Sigo viendo pequeños destellos de algo familiar en sus ojos, una mirada de alegría, la misma con la que me miraba todos los días de nuestra vida. Es la mirada que me dice que me ama. La atracción que nunca ha sido capaz de ocultar. Pero ahora se está conteniendo. Lucha con ella, como lo hizo años atrás cuando entró a mi despacho.

Pero esta vez no puedo cargar contra su resistencia como un toro. no puedo obtener lo que quiero. Tengo que esperar a que me sea concedido, y eso me está matando un poco más día tras día.

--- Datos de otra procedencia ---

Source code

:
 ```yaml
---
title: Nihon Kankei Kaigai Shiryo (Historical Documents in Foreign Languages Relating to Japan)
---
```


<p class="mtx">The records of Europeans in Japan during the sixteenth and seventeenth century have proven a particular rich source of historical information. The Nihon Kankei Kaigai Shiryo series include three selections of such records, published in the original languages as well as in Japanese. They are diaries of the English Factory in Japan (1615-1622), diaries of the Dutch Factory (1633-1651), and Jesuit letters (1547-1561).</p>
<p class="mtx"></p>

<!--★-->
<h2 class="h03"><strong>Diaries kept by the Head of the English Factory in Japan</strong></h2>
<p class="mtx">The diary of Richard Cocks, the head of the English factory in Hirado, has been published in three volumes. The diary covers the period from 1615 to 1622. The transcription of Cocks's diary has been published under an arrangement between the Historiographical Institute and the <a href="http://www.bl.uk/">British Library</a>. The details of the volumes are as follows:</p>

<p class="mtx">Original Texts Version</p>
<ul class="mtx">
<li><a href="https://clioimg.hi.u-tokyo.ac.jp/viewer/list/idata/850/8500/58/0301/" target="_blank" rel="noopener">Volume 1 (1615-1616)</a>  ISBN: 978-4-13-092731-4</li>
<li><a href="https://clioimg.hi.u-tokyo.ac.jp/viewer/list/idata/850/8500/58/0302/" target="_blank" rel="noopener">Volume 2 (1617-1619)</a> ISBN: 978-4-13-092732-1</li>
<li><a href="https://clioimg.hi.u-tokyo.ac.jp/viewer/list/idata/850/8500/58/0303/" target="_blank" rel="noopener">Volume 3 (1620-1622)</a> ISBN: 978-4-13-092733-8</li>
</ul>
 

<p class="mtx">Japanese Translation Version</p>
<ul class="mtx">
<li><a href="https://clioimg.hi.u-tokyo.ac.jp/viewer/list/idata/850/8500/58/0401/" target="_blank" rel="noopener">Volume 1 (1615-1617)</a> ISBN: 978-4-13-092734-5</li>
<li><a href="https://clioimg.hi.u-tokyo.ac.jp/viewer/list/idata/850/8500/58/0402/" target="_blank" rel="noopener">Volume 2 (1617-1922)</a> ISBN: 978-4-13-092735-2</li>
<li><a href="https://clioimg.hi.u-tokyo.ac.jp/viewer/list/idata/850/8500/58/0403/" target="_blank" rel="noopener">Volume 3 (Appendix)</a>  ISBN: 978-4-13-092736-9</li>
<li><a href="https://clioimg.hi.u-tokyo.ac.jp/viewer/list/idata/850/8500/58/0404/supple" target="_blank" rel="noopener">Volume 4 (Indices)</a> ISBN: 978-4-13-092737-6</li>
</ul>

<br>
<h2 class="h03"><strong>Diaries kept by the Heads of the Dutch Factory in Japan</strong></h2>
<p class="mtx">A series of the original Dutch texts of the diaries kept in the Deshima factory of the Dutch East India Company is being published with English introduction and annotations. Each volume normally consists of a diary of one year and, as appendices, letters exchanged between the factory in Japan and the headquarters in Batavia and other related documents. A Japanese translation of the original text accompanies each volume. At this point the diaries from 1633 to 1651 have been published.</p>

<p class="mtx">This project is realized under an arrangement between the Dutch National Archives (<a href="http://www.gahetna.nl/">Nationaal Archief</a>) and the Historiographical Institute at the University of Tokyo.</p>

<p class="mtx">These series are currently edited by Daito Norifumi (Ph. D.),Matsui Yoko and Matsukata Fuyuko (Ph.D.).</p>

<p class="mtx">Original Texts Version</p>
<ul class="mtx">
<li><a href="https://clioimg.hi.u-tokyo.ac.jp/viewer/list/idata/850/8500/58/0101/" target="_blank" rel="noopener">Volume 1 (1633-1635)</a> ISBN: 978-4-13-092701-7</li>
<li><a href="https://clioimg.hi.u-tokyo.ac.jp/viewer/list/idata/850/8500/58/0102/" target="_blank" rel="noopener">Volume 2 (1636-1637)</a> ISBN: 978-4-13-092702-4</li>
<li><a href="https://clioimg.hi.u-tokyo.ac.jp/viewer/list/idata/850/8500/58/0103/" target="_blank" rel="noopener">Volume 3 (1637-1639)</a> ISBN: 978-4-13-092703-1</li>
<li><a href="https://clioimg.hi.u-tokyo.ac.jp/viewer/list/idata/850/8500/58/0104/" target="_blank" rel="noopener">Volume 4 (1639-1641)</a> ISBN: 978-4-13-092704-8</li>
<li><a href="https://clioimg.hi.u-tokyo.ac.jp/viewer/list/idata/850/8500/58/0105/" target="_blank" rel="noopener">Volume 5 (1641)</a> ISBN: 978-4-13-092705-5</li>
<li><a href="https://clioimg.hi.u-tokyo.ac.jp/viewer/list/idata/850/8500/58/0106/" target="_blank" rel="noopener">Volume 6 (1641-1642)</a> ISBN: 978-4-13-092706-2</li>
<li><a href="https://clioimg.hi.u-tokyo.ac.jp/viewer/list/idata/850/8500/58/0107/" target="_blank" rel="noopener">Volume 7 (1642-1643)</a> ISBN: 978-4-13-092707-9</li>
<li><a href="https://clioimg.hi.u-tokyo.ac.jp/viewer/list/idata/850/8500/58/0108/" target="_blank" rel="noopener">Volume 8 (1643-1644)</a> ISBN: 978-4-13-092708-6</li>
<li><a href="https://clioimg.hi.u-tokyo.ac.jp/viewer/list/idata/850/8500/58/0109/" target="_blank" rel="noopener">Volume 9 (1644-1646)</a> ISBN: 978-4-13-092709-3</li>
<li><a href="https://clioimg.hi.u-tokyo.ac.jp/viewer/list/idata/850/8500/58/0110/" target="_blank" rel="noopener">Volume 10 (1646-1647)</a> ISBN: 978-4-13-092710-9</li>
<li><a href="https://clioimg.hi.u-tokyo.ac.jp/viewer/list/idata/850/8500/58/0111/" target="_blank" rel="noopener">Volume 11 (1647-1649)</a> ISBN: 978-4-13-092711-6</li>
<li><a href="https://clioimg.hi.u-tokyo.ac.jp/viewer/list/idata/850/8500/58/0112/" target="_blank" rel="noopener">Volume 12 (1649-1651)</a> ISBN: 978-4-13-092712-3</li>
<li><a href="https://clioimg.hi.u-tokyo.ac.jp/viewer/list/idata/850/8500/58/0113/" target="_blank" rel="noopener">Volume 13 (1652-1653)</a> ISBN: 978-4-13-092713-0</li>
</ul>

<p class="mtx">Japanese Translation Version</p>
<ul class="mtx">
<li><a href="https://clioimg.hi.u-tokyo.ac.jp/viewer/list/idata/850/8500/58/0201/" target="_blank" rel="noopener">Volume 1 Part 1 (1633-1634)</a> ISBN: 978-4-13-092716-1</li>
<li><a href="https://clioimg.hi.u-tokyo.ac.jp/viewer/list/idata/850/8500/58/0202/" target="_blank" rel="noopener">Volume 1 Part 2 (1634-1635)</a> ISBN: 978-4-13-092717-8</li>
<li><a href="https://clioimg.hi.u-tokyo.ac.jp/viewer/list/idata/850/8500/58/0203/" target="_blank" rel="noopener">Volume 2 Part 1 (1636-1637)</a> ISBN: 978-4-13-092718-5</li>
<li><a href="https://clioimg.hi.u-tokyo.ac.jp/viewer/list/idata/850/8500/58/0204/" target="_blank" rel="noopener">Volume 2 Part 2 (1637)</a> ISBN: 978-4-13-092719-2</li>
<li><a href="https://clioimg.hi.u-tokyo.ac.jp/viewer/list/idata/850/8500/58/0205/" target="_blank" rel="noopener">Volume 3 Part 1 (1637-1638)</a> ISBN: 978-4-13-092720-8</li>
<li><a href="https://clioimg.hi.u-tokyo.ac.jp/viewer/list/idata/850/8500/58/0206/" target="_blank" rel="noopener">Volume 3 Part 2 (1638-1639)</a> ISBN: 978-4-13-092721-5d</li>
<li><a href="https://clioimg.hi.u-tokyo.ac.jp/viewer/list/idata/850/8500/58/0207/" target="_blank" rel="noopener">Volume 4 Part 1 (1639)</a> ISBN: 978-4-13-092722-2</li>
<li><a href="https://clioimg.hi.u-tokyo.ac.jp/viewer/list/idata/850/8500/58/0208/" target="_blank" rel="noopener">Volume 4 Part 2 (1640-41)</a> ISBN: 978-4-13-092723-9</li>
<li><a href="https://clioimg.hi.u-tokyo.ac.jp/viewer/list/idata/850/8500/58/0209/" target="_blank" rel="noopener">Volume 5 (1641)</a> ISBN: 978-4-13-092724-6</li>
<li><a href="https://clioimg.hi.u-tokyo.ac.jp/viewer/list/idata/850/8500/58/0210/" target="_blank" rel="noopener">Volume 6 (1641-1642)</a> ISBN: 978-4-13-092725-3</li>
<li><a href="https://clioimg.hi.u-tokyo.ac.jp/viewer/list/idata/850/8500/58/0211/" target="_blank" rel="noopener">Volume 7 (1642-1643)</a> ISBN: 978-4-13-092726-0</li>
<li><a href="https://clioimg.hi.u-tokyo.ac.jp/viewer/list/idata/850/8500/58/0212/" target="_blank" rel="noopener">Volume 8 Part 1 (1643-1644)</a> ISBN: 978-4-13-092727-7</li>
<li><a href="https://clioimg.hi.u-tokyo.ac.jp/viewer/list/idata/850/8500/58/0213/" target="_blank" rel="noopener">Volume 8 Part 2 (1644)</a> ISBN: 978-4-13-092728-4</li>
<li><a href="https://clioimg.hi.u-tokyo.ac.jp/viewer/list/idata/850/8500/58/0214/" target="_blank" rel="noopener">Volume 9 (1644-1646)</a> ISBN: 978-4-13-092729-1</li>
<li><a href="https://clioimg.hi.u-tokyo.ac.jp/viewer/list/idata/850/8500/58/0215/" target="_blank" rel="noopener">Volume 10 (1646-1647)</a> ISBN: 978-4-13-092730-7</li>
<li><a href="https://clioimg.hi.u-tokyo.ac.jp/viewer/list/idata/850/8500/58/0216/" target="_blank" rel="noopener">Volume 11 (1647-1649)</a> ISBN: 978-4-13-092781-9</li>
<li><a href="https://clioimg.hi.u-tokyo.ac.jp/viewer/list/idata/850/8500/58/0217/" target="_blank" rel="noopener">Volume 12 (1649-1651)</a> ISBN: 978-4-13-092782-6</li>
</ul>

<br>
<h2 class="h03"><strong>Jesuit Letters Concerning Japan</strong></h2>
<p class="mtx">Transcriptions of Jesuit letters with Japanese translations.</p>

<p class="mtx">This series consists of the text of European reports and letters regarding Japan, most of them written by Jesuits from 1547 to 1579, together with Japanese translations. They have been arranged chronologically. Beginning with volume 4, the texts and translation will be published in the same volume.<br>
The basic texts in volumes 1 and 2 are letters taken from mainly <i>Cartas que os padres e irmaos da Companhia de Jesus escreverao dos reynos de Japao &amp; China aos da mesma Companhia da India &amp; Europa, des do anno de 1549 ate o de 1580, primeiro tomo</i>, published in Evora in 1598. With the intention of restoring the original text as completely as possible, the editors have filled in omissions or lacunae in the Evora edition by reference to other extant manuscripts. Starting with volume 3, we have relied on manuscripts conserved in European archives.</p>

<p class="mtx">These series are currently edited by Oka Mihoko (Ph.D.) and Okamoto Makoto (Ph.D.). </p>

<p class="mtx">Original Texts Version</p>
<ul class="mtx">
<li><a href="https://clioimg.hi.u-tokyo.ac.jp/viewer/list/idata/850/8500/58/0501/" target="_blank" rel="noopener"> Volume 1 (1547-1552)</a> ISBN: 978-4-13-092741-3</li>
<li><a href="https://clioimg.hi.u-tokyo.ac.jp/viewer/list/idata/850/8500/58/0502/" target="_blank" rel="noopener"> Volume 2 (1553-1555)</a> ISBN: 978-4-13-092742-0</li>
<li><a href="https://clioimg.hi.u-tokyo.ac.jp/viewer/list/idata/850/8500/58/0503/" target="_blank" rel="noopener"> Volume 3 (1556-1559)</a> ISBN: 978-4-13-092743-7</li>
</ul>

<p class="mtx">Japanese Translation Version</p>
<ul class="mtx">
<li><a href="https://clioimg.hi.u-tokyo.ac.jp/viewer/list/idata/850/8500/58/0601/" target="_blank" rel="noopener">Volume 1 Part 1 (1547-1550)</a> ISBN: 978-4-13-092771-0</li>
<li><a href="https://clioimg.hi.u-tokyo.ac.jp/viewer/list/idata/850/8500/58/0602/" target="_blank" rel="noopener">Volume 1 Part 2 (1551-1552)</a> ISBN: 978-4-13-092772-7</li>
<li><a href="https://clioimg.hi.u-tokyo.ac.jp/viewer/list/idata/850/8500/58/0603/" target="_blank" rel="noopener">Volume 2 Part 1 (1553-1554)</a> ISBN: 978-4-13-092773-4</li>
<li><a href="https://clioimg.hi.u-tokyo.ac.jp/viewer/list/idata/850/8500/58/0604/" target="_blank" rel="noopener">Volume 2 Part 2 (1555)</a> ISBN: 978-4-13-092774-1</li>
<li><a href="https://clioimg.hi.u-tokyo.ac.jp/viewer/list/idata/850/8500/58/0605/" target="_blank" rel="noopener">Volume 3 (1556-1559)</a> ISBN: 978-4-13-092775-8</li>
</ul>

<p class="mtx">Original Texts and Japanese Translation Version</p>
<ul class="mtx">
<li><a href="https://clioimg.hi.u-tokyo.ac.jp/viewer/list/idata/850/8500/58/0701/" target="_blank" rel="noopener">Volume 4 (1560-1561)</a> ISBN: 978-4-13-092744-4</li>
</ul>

Se está acostumbrando a mí. Y tanteándome.

Ya es hora de acostarse de nuevo y el temor me invade mientras la acompaño hasta nuestra habitación. La cama sigue deshecha desde esta mañana. Normalmente lo desvestiría, lo metería en la cama y me metería yo tras él. Pero el temor a asustarlo o a que me rechace me detiene. No sé si podría soportarlo. Y, sin embargo, salir del cuarto y marcharme también me mata. Las palabras de Felix me vuelven a la mente : "¿Dónde está el Lee Mingo al que todos conocemos y amamos?".

Así que...

—Brazos arriba—ordeno a Jisung cogiendo el bajo de su camiseta.

Él me mira sorprendido. Veo duda en su mirada, y se estremece cuando mis dedos rozan la piel de su vientre. Yo también me estremezco, pero mi reacción no tiene nada que ver con el fuego habitual que me quema la piel cuanto toco a mi niño, sino que se debe a su recelo.

Suelto su camiseta y me retiro para darle espacio e intento controlar la angustia que asola mi pecho antes de que me postre de rodillas y me obligue a suplicar.

—Tranquilo. Te daré un poco de intimidad.

Me vuelvo antes de que pueda ver la humedad en mis ojos y me alejo de la única persona de este mundo que me trajo de vuelta a la vida.

Y la única persona en el mundo que puede acabar conmigo.

Cierro la puerta al salir y me distancio de allí, porque sé que si me detengo para intentar sosegarme haré un agujero en la pared o me desmoronaré en el suelo y empezaré a llorar desconsolado.

Me seco las lágrimas mientras bajo la escalera, ansioso por poner tanta distancia entre nosotros como sea posible para poder gritar mi frustración sin que me oiga.

Acelero el paso al llegar al final de la escalera, me dirijo a la sala de juegos, cierro la puerta y me apoyo contra la madera. Pum. Golpeo la madera y aprieto los ojos con fuerza. No me duele. El único dolor que siento es el de mi corazón roto.

—¡Joder!

Me quedo donde estoy, con la cabeza apoyada en la puerta y los puños apretados hasta que logre calmarme. Podrían ser dos minutos o una hora. No lo sé. Siento como si un tiempo precioso se estuviese escapando.

Al final, es el sonido de mi móvil lo que me aparta de la puerta.

Entumecido, me dirijo a la mesa y lo cojo. Es Felix.

—Hola.

Me desplomo en el sofá e inspecciono mi puño ensangrentado.

—¿Va todo bien?

—Mi niño no sabe quién soy, Felix. Así que no, no va todo bien.

Nada va bien. Vuelvo a la casilla cero.